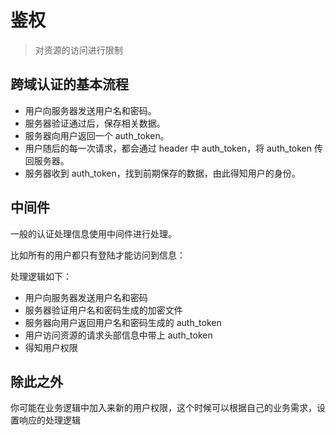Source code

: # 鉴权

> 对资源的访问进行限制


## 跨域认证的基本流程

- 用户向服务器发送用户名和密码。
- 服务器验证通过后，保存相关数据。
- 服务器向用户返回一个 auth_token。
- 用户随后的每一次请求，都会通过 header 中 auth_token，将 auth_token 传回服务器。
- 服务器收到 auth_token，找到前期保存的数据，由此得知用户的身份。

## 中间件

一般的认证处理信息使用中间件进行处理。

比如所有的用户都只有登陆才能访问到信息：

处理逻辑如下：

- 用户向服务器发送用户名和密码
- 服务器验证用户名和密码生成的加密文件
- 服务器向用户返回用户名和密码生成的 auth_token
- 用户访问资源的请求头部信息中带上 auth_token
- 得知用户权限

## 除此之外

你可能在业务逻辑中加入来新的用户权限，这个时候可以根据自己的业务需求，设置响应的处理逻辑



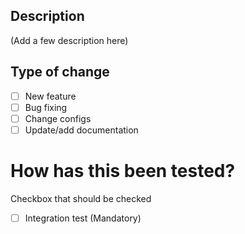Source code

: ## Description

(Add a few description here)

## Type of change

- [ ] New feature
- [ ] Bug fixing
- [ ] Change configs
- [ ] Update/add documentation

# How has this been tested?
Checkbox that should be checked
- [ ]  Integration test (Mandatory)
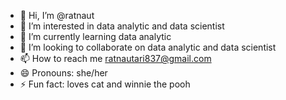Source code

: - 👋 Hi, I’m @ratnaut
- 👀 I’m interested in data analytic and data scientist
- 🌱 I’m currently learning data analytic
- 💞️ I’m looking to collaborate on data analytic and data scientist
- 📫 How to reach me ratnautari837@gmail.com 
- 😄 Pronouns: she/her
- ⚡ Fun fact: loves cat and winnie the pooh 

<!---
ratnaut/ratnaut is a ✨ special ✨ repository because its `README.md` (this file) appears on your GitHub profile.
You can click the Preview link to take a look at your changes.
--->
---
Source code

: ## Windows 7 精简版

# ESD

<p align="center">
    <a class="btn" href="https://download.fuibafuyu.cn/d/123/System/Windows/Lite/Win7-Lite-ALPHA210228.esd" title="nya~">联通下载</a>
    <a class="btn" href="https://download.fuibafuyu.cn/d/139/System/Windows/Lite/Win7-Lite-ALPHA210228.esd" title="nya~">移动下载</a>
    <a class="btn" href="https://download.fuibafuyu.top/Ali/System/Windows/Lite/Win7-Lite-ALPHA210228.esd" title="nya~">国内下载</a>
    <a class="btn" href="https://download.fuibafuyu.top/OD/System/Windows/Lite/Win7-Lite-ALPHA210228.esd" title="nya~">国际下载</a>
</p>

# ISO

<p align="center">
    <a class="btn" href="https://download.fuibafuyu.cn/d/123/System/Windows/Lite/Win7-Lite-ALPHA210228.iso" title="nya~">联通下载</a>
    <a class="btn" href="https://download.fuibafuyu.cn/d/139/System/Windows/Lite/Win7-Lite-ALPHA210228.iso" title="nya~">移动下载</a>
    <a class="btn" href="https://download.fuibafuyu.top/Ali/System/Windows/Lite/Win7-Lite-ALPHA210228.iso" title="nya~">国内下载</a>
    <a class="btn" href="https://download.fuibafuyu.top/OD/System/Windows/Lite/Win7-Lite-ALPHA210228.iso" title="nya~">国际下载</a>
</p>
==
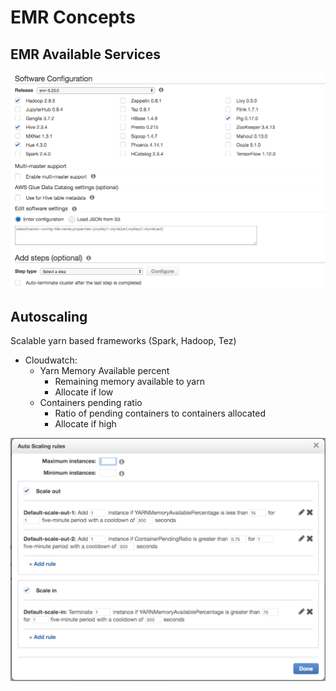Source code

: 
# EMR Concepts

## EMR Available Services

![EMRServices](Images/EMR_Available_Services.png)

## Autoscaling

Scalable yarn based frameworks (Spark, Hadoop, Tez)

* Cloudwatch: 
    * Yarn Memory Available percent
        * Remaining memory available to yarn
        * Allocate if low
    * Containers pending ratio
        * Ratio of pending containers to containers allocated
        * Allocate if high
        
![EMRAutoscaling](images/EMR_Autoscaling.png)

Problem statement: Using the entries above, transcribe every line from the line containing "一般的认证处理信息使用中间件进行处理。" through the line containing "(Add a few description here)". Do not copy pictures.

Response to this task:
一般的认证处理信息使用中间件进行处理。

比如所有的用户都只有登陆才能访问到信息：

处理逻辑如下：

- 用户向服务器发送用户名和密码
- 服务器验证用户名和密码生成的加密文件
- 服务器向用户返回用户名和密码生成的 auth_token
- 用户访问资源的请求头部信息中带上 auth_token
- 得知用户权限

## 除此之外

你可能在业务逻辑中加入来新的用户权限，这个时候可以根据自己的业务需求，设置响应的处理逻辑



Source code

: ## Description

(Add a few description here)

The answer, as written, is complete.